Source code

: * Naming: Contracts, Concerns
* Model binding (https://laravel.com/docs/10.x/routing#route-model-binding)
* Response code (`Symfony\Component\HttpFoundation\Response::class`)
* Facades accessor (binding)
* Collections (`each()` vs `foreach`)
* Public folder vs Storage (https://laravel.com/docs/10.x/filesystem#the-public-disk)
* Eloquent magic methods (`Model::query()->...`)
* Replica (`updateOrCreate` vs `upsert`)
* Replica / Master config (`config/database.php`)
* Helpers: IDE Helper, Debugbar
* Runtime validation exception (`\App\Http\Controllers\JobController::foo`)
•••
• _INSTRUCTIONS TO FOLLOW_: What you need to do is repeat every record above exactly.

• _OUTPUT OF THE TASK_:
Source code

: * Naming: Contracts, Concerns
* Model binding (https://laravel.com/docs/10.x/routing#route-model-binding)
* Response code (`Symfony\Component\HttpFoundation\Response::class`)
* Facades accessor (binding)
* Collections (`each()` vs `foreach`)
* Public folder vs Storage (https://laravel.com/docs/10.x/filesystem#the-public-disk)
* Eloquent magic methods (`Model::query()->...`)
* Replica (`updateOrCreate` vs `upsert`)
* Replica / Master config (`config/database.php`)
* Helpers: IDE Helper, Debugbar
* Runtime validation exception (`\App\Http\Controllers\JobController::foo`)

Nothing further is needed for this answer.